= WHAT THE EXERCISE ASKS =
In the records that follow, find the line with "field access only"; from there, retype every line exactly through the line with "change dynamically during", which also belongs to the answer.

DATASET EXCERPTS: Begin

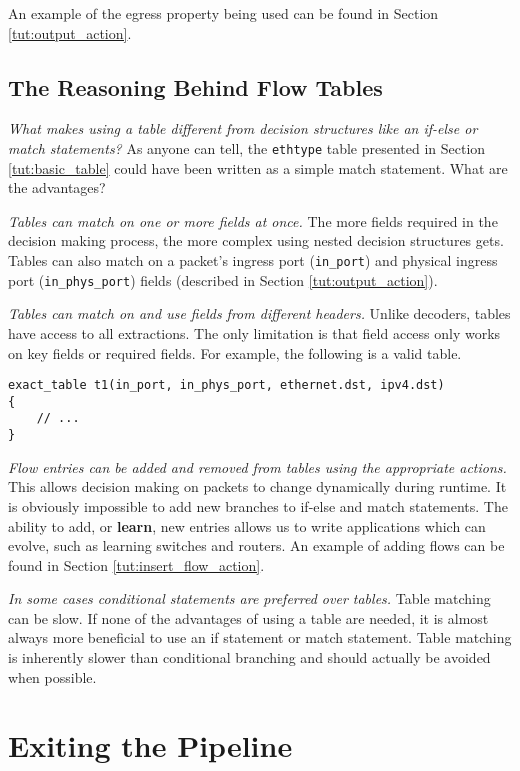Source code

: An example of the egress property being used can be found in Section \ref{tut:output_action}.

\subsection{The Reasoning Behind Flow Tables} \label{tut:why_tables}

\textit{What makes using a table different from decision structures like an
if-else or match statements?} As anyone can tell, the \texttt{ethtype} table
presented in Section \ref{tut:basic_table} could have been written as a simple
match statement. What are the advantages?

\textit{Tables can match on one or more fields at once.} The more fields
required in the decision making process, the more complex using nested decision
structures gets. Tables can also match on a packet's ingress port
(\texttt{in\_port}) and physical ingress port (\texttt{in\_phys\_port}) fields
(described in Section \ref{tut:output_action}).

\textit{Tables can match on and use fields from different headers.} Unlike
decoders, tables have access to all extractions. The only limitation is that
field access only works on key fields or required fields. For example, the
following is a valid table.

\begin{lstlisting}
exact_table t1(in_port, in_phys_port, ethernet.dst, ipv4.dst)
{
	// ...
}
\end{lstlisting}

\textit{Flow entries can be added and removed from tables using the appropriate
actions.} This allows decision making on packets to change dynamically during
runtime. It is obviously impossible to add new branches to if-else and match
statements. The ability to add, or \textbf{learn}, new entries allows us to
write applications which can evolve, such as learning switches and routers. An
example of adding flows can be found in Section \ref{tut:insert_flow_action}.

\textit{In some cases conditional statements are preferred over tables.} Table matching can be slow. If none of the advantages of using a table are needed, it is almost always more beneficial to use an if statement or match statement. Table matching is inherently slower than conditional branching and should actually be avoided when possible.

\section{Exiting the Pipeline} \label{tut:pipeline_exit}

DATASET EXCERPTS: End
DATASET EXCERPTS: Begin

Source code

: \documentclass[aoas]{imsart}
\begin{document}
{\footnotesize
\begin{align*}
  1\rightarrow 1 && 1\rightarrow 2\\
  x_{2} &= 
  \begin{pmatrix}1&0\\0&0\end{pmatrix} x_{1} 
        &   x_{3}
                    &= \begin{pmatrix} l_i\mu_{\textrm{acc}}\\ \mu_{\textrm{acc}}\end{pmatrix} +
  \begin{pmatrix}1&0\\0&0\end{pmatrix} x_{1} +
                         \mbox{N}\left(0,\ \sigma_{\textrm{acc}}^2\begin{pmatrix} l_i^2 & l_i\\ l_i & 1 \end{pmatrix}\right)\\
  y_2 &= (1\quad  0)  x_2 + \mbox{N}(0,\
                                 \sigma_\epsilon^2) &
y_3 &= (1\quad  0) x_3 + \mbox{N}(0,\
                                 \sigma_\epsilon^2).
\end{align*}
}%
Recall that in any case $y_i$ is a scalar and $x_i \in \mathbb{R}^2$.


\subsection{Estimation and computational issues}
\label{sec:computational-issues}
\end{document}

DATASET EXCERPTS: End
DATASET EXCERPTS: Begin

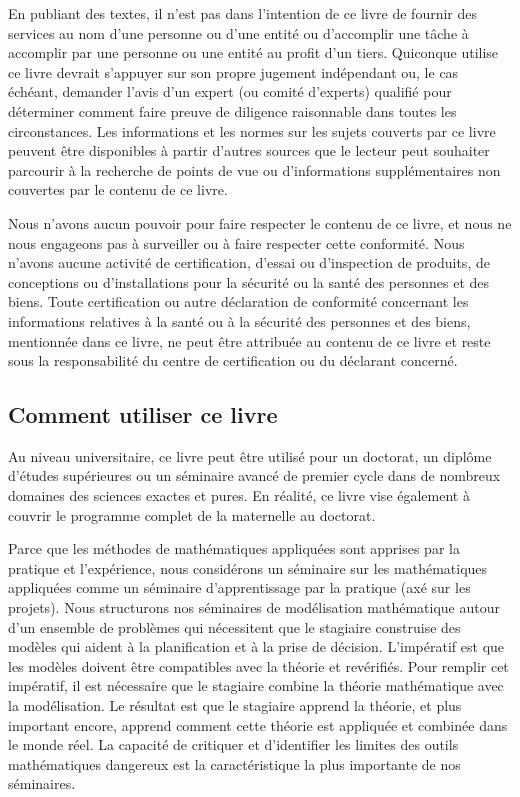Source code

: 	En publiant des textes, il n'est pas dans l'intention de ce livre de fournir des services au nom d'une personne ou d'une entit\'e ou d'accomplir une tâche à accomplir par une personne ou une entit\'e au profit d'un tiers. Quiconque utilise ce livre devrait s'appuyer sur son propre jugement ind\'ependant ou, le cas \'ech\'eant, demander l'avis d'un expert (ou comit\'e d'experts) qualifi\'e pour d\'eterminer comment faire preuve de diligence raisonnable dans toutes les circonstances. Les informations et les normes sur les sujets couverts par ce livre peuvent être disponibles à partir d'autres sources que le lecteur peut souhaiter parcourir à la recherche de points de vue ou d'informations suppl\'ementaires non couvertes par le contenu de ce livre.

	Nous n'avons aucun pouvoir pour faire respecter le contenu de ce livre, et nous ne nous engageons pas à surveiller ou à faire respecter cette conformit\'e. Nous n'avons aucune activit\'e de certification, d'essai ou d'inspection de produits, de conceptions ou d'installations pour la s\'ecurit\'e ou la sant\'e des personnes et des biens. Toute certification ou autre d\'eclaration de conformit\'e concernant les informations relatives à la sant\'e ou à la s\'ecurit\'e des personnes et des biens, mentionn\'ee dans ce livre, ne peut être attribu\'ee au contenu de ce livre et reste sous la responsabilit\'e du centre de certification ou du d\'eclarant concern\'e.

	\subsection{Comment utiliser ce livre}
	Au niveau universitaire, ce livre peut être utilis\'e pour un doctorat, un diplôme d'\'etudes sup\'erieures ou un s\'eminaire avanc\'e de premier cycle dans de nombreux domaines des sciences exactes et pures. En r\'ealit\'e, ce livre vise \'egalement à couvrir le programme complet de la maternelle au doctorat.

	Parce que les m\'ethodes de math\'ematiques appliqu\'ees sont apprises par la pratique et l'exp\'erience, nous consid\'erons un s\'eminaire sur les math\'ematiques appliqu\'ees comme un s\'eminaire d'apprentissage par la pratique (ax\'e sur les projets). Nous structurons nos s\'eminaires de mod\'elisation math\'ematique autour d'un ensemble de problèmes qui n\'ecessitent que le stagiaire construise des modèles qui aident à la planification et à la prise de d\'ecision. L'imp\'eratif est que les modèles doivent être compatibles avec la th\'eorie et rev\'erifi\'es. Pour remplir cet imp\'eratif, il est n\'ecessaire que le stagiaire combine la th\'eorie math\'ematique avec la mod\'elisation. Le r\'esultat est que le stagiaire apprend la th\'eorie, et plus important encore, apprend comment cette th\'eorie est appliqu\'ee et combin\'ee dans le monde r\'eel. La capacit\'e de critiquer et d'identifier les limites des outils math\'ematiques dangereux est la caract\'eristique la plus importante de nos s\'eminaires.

DATASET EXCERPTS: End

= WRITTEN SOLUTION =
field access only works on key fields or required fields. For example, the
following is a valid table.

\begin{lstlisting}
exact_table t1(in_port, in_phys_port, ethernet.dst, ipv4.dst)
{
	// ...
}
\end{lstlisting}

\textit{Flow entries can be added and removed from tables using the appropriate
actions.} This allows decision making on packets to change dynamically during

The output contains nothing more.